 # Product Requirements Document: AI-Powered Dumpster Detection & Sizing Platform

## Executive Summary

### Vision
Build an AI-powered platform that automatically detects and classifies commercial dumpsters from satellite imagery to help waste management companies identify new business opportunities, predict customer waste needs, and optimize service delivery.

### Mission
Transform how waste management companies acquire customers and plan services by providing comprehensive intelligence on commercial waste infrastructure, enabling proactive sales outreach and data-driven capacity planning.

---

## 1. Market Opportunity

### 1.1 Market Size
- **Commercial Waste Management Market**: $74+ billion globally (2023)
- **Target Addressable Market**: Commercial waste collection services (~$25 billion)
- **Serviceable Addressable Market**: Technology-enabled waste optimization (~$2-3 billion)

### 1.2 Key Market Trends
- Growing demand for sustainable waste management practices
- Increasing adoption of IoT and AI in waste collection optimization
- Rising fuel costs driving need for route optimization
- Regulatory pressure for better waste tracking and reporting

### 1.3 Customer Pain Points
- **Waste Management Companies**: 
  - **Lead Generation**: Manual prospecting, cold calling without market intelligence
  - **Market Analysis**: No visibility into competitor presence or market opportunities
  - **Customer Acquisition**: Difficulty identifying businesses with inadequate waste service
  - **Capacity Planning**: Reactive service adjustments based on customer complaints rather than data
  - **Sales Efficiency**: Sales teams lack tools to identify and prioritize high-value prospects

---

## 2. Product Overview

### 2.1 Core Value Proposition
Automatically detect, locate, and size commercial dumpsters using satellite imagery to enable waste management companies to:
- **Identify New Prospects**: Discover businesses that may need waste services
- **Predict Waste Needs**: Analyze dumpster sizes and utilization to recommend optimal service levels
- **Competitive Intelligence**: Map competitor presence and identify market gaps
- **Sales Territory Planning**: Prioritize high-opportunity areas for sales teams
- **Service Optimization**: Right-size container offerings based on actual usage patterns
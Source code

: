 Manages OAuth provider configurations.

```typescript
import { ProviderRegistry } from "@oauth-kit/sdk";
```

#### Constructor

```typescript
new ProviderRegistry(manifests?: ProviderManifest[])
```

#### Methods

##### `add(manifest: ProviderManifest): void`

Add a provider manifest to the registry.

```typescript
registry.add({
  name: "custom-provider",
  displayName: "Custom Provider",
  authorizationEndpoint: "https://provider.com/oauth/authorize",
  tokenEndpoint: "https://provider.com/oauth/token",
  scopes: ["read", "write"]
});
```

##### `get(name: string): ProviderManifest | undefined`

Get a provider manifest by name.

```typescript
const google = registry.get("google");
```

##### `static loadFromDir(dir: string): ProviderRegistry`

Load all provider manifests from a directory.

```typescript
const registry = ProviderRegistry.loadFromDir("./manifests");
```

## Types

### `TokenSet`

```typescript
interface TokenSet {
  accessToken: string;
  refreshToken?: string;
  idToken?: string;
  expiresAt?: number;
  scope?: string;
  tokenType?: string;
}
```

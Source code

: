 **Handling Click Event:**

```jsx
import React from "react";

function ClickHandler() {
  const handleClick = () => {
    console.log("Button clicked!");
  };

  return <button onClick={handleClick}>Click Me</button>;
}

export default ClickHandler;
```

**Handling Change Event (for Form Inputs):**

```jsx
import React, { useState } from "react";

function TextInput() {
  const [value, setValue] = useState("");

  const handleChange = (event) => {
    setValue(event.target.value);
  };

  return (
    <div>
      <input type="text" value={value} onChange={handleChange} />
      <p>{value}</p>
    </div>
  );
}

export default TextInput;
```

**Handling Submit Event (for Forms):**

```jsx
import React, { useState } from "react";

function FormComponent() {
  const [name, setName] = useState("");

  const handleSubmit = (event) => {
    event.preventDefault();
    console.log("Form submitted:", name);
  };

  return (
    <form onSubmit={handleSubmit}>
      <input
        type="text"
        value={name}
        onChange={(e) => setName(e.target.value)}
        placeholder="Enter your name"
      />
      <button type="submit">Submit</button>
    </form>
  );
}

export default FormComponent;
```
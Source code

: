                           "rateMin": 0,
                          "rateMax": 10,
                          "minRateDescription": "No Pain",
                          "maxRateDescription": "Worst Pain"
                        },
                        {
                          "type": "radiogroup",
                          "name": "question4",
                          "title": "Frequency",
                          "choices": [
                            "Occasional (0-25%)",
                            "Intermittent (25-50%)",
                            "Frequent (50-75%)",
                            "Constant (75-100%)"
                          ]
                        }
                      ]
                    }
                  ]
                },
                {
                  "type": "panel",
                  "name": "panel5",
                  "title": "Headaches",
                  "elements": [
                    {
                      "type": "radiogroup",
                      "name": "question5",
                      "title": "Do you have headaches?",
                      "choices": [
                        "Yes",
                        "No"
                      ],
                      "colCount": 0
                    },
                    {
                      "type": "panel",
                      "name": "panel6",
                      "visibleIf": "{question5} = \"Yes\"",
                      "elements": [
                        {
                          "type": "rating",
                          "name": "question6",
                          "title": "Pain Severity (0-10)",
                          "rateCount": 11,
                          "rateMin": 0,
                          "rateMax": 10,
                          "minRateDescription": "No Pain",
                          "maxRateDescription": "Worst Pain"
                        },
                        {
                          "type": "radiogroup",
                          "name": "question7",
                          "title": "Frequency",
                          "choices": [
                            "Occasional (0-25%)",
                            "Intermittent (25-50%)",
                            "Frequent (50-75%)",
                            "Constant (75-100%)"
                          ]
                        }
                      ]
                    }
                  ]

-- -- --

> What is needed
Give an exact copy of all the material above.

> Solution for this task
 # Product Requirements Document: AI-Powered Dumpster Detection & Sizing Platform

## Executive Summary

### Vision
Build an AI-powered platform that automatically detects and classifies commercial dumpsters from satellite imagery to help waste management companies identify new business opportunities, predict customer waste needs, and optimize service delivery.

### Mission
Transform how waste management companies acquire customers and plan services by providing comprehensive intelligence on commercial waste infrastructure, enabling proactive sales outreach and data-driven capacity planning.

---

## 1. Market Opportunity

### 1.1 Market Size
- **Commercial Waste Management Market**: $74+ billion globally (2023)
- **Target Addressable Market**: Commercial waste collection services (~$25 billion)
- **Serviceable Addressable Market**: Technology-enabled waste optimization (~$2-3 billion)

### 1.2 Key Market Trends
- Growing demand for sustainable waste management practices
- Increasing adoption of IoT and AI in waste collection optimization
- Rising fuel costs driving need for route optimization
- Regulatory pressure for better waste tracking and reporting

### 1.3 Customer Pain Points
- **Waste Management Companies**: 
  - **Lead Generation**: Manual prospecting, cold calling without market intelligence
  - **Market Analysis**: No visibility into competitor presence or market opportunities
  - **Customer Acquisition**: Difficulty identifying businesses with inadequate waste service
  - **Capacity Planning**: Reactive service adjustments based on customer complaints rather than data
  - **Sales Efficiency**: Sales teams lack tools to identify and prioritize high-value prospects

---

## 2. Product Overview

### 2.1 Core Value Proposition
Automatically detect, locate, and size commercial dumpsters using satellite imagery to enable waste management companies to:
- **Identify New Prospects**: Discover businesses that may need waste services
- **Predict Waste Needs**: Analyze dumpster sizes and utilization to recommend optimal service levels
- **Competitive Intelligence**: Map competitor presence and identify market gaps
- **Sales Territory Planning**: Prioritize high-opportunity areas for sales teams
- **Service Optimization**: Right-size container offerings based on actual usage patterns
Source code

: Manages OAuth provider configurations.

```typescript
import { ProviderRegistry } from "@oauth-kit/sdk";
```

#### Constructor

```typescript
new ProviderRegistry(manifests?: ProviderManifest[])
```

#### Methods

##### `add(manifest: ProviderManifest): void`

Add a provider manifest to the registry.

```typescript
registry.add({
  name: "custom-provider",
  displayName: "Custom Provider",
  authorizationEndpoint: "https://provider.com/oauth/authorize",
  tokenEndpoint: "https://provider.com/oauth/token",
  scopes: ["read", "write"]
});
```

##### `get(name: string): ProviderManifest | undefined`

Get a provider manifest by name.

```typescript
const google = registry.get("google");
```

##### `static loadFromDir(dir: string): ProviderRegistry`

Load all provider manifests from a directory.

```typescript
const registry = ProviderRegistry.loadFromDir("./manifests");
```

## Types

### `TokenSet`

```typescript
interface TokenSet {
  accessToken: string;
  refreshToken?: string;
  idToken?: string;
  expiresAt?: number;
  scope?: string;
  tokenType?: string;
}
```

Source code

: **Handling Click Event:**

```jsx
import React from "react";

function ClickHandler() {
  const handleClick = () => {
    console.log("Button clicked!");
  };

  return <button onClick={handleClick}>Click Me</button>;
}

export default ClickHandler;
```

**Handling Change Event (for Form Inputs):**

```jsx
import React, { useState } from "react";

function TextInput() {
  const [value, setValue] = useState("");

  const handleChange = (event) => {
    setValue(event.target.value);
  };

  return (
    <div>
      <input type="text" value={value} onChange={handleChange} />
      <p>{value}</p>
    </div>
  );
}

export default TextInput;
```

**Handling Submit Event (for Forms):**

```jsx
import React, { useState } from "react";

function FormComponent() {
  const [name, setName] = useState("");

  const handleSubmit = (event) => {
    event.preventDefault();
    console.log("Form submitted:", name);
  };

  return (
    <form onSubmit={handleSubmit}>
      <input
        type="text"
        value={name}
        onChange={(e) => setName(e.target.value)}
        placeholder="Enter your name"
      />
      <button type="submit">Submit</button>
    </form>
  );
}

export default FormComponent;
```
Source code

:                           "rateMin": 0,
                          "rateMax": 10,
                          "minRateDescription": "No Pain",
                          "maxRateDescription": "Worst Pain"
                        },
                        {
                          "type": "radiogroup",
                          "name": "question4",
                          "title": "Frequency",
                          "choices": [
                            "Occasional (0-25%)",
                            "Intermittent (25-50%)",
                            "Frequent (50-75%)",
                            "Constant (75-100%)"
                          ]
                        }
                      ]
                    }
                  ]
                },
                {
                  "type": "panel",
                  "name": "panel5",
                  "title": "Headaches",
                  "elements": [
                    {
                      "type": "radiogroup",
                      "name": "question5",
                      "title": "Do you have headaches?",
                      "choices": [
                        "Yes",
                        "No"
                      ],
                      "colCount": 0
                    },
                    {
                      "type": "panel",
                      "name": "panel6",
                      "visibleIf": "{question5} = \"Yes\"",
                      "elements": [
                        {
                          "type": "rating",
                          "name": "question6",
                          "title": "Pain Severity (0-10)",
                          "rateCount": 11,
                          "rateMin": 0,
                          "rateMax": 10,
                          "minRateDescription": "No Pain",
                          "maxRateDescription": "Worst Pain"
                        },
                        {
                          "type": "radiogroup",
                          "name": "question7",
                          "title": "Frequency",
                          "choices": [
                            "Occasional (0-25%)",
                            "Intermittent (25-50%)",
                            "Frequent (50-75%)",
                            "Constant (75-100%)"
                          ]
                        }
                      ]
                    }
                  ]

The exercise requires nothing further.